**PROMPT:**
Will you quote all of the entries, word for word?
::: RECORDS
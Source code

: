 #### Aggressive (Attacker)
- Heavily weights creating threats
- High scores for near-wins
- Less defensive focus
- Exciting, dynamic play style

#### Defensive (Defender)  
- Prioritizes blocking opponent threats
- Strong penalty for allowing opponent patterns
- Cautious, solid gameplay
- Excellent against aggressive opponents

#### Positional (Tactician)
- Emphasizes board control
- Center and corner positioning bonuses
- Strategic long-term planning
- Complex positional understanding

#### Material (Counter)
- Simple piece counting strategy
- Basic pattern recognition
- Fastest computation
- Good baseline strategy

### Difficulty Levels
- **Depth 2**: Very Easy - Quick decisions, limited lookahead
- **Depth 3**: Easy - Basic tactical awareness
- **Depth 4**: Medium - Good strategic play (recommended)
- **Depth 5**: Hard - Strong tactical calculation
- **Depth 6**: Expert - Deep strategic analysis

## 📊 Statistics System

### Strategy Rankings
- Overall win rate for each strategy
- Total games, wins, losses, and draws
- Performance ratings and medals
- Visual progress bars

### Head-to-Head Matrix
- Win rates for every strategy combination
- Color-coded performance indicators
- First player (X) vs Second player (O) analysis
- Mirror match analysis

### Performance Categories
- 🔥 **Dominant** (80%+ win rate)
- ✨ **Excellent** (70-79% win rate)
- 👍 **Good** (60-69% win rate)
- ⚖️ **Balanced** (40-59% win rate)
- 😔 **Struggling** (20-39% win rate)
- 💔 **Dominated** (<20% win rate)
::::::
**ANSWER BOX:**
Source code

: #### Aggressive (Attacker)
- Heavily weights creating threats
- High scores for near-wins
- Less defensive focus
- Exciting, dynamic play style

#### Defensive (Defender)  
- Prioritizes blocking opponent threats
- Strong penalty for allowing opponent patterns
- Cautious, solid gameplay
- Excellent against aggressive opponents

#### Positional (Tactician)
- Emphasizes board control
- Center and corner positioning bonuses
- Strategic long-term planning
- Complex positional understanding

#### Material (Counter)
- Simple piece counting strategy
- Basic pattern recognition
- Fastest computation
- Good baseline strategy

### Difficulty Levels
- **Depth 2**: Very Easy - Quick decisions, limited lookahead
- **Depth 3**: Easy - Basic tactical awareness
- **Depth 4**: Medium - Good strategic play (recommended)
- **Depth 5**: Hard - Strong tactical calculation
- **Depth 6**: Expert - Deep strategic analysis

## 📊 Statistics System

### Strategy Rankings
- Overall win rate for each strategy
- Total games, wins, losses, and draws
- Performance ratings and medals
- Visual progress bars

### Head-to-Head Matrix
- Win rates for every strategy combination
- Color-coded performance indicators
- First player (X) vs Second player (O) analysis
- Mirror match analysis

### Performance Categories
- 🔥 **Dominant** (80%+ win rate)
- ✨ **Excellent** (70-79% win rate)
- 👍 **Good** (60-69% win rate)
- ⚖️ **Balanced** (40-59% win rate)
- 😔 **Struggling** (20-39% win rate)
- 💔 **Dominated** (<20% win rate)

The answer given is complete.